Written in this public forum, it sounds to me as though I am pleading to be treated with care. Therefore, a first learning point is that when I express my feelings, my words risk being read as a coded message. This latter is far from the case in my personal journal. Maybe, in fact, people, and not simply other webloggers, from whom one might assume, or at least hope for, some reciprocal care-taking, will not read the expression of my feelings as a coded message. Maybe my fear is my fantasy, based on how I might read similar material. Oh dear! Learning point two: I am self-censoring what I would have written here in my personal journal, regarding the extent to which I bring interpretation to what I read. The privacy of my personal journal means that there is little that cannot be recorded in it. I guess that I have to learn the boundaries of this weblogging medium. Perhaps, more optimistically, I shall also discover the power and capabilities of weblogging .
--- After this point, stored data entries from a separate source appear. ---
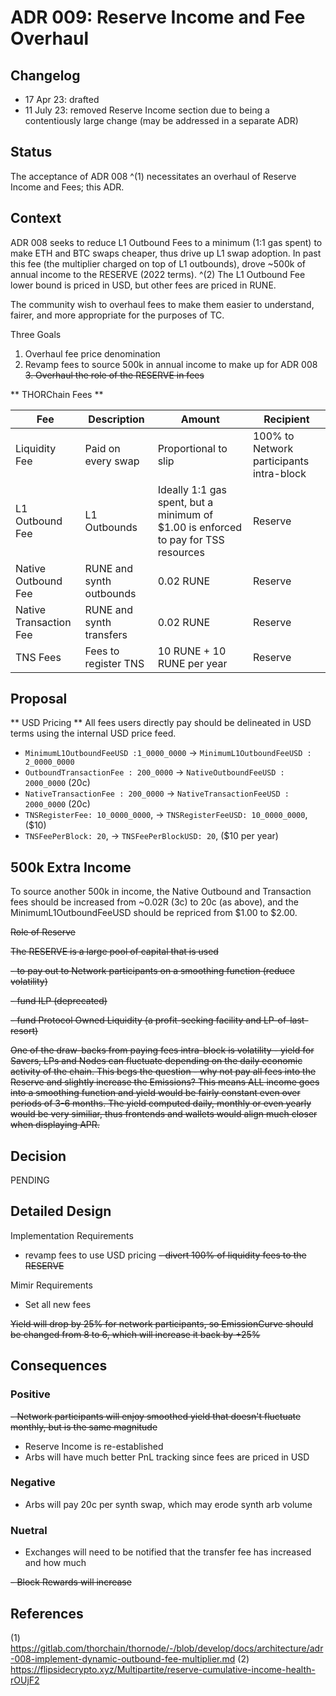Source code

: # ADR 009: Reserve Income and Fee Overhaul

## Changelog

- 17 Apr 23: drafted
- 11 July 23: removed Reserve Income section due to being a contentiously large change (may be addressed in a separate ADR)

## Status

The acceptance of ADR 008 ^(1) necessitates an overhaul of Reserve Income and Fees; this ADR.

## Context

ADR 008 seeks to reduce L1 Outbound Fees to a minimum (1:1 gas spent) to make ETH and BTC swaps cheaper, thus drive up L1 swap adoption.
In past this fee (the multiplier charged on top of L1 outbounds), drove ~500k of annual income to the RESERVE (2022 terms). ^(2)
The L1 Outbound Fee lower bound is priced in USD, but other fees are priced in RUNE.

The community wish to overhaul fees to make them easier to understand, fairer, and more appropriate for the purposes of TC.

Three Goals

1. Overhaul fee price denomination
2. Revamp fees to source 500k in annual income to make up for ADR 008
   ~~3. Overhaul the role of the RESERVE in fees~~

** THORChain Fees **

| Fee                    | Description              | Amount                                                                             | Recipient                                |
| ---------------------- | ------------------------ | ---------------------------------------------------------------------------------- | ---------------------------------------- |
| Liquidity Fee          | Paid on every swap       | Proportional to slip                                                               | 100% to Network participants intra-block |
| L1 Outbound Fee        | L1 Outbounds             | Ideally 1:1 gas spent, but a minimum of $1.00 is enforced to pay for TSS resources | Reserve                                  |
| Native Outbound Fee    | RUNE and synth outbounds | 0.02 RUNE                                                                          | Reserve                                  |
| Native Transaction Fee | RUNE and synth transfers | 0.02 RUNE                                                                          | Reserve                                  |
| TNS Fees               | Fees to register TNS     | 10 RUNE + 10 RUNE per year                                                         | Reserve                                  |

## Proposal

** USD Pricing **
All fees users directly pay should be delineated in USD terms using the internal USD price feed.

- `MinimumL1OutboundFeeUSD :1_0000_0000` -> `MinimumL1OutboundFeeUSD : 2_0000_0000`
- `OutboundTransactionFee : 200_0000` -> `NativeOutboundFeeUSD : 2000_0000` (20c)
- `NativeTransactionFee : 200_0000` -> `NativeTransactionFeeUSD : 2000_0000` (20c)
- `TNSRegisterFee: 10_0000_0000`, -> `TNSRegisterFeeUSD: 10_0000_0000`, ($10)
- `TNSFeePerBlock: 20`, -> `TNSFeePerBlockUSD: 20`, ($10 per year)

## 500k Extra Income

To source another 500k in income, the Native Outbound and Transaction fees should be increased from ~0.02R (3c) to 20c (as above),
and the MinimumL1OutboundFeeUSD should be repriced from $1.00 to $2.00.

~~Role of Reserve~~

~~The RESERVE is a large pool of capital that is used~~

~~- to pay out to Network participants on a smoothing function (reduce volatility)~~

~~- fund ILP (deprecated)~~

~~- fund Protocol Owned Liquidity (a profit-seeking facility and LP-of-last-resort)~~

~~One of the draw-backs from paying fees intra-block is volatility - yield for Savers, LPs and Nodes can fluctuate depending on the daily economic activity of the chain.
This begs the question - why not pay all fees into the Reserve and slightly increase the Emissions?
This means ALL income goes into a smoothing function and yield would be fairly constant even over periods of 3-6 months.
The yield computed daily, monthly or even yearly would be very similiar, thus frontends and wallets would align much closer when displaying APR.~~

## Decision

PENDING

## Detailed Design

Implementation Requirements

- revamp fees to use USD pricing
  ~~- divert 100% of liquidity fees to the RESERVE~~

Mimir Requirements

- Set all new fees

~~Yield will drop by 25% for network participants, so EmissionCurve should be changed from 8 to 6, which will increase it back by +25%~~

## Consequences

### Positive

~~- Network participants will enjoy smoothed yield that doesn't fluctuate monthly, but is the same magnitude~~

- Reserve Income is re-established
- Arbs will have much better PnL tracking since fees are priced in USD

### Negative

- Arbs will pay 20c per synth swap, which may erode synth arb volume

### Nuetral

- Exchanges will need to be notified that the transfer fee has increased and how much

~~- Block Rewards will increase~~

## References

(1) https://gitlab.com/thorchain/thornode/-/blob/develop/docs/architecture/adr-008-implement-dynamic-outbound-fee-multiplier.md
(2) https://flipsidecrypto.xyz/Multipartite/reserve-cumulative-income-health-rOUjF2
I have given little thought to how frequently I intend to make entries into this weblog. It will probably be like my personal journal: occasional. I have given even less thought to for how long I shall maintain it. Part of me is inclined for it to continue indefinitely, and part of me wants to experiment with it being time limited. I shall make a decision about this latter once I feel clear in my mind.

I am aware of Thinks, by David Lodge. As a consequence, I feel more self-conscious writing this weblog. A voice (with an English accent) asks whether I am writing this weblog as my version of Thinks. Learning point three: I have written this paragraph after the final paragraph. Unlike in my personal journal, in which the format of each entry is effectively a kind of stream of consciousness, in this weblog I can not only edit as I type, but also revise the entire entry prior to posting, making the process of its creation, and also the final result, more like a web-page. I feel uncertain about whether this program has an on-line spelling checker, and am feeling a little disconcerted because I am used to typing within MS Word, with red and green underlining to help alert me to spelling and grammatical problems. I realise that the box within which I am typing has a variety of controls and instructions above and below, most of which are obvious, but some leading to controls unknown. (Note made later: I have now tried out the unknown control buttons.) Learning point four: what I have just written may be considered boring. I do not write boring text in my personal journal, for what I write is written for my experience of writing it and for my experience of reading it. In this weblog, I am writing with at least some desire to be interesting and/or entertaining, by which I feel confused.

I am finding it hard to think of how to bring this entry to an end. I know that the medium is intended to be informal. I am not really an informal sort of person. I like my SMS text messages to be grammatically correct and properly punctuated. "Loosen up. Live a little" (I must check from which movie this line is taken - my memory says that it is from the night-time kitchen scene in Peter's Friends, but I am unsure, because it is getting confused with the chicken coop scene in The Lady and The Tramp). No, I do not wish to loosen up. I wish to learn. "Okay, then, learn." (Why has this voice in my head a US accent?) Then that is my conclusion: I wish to learn.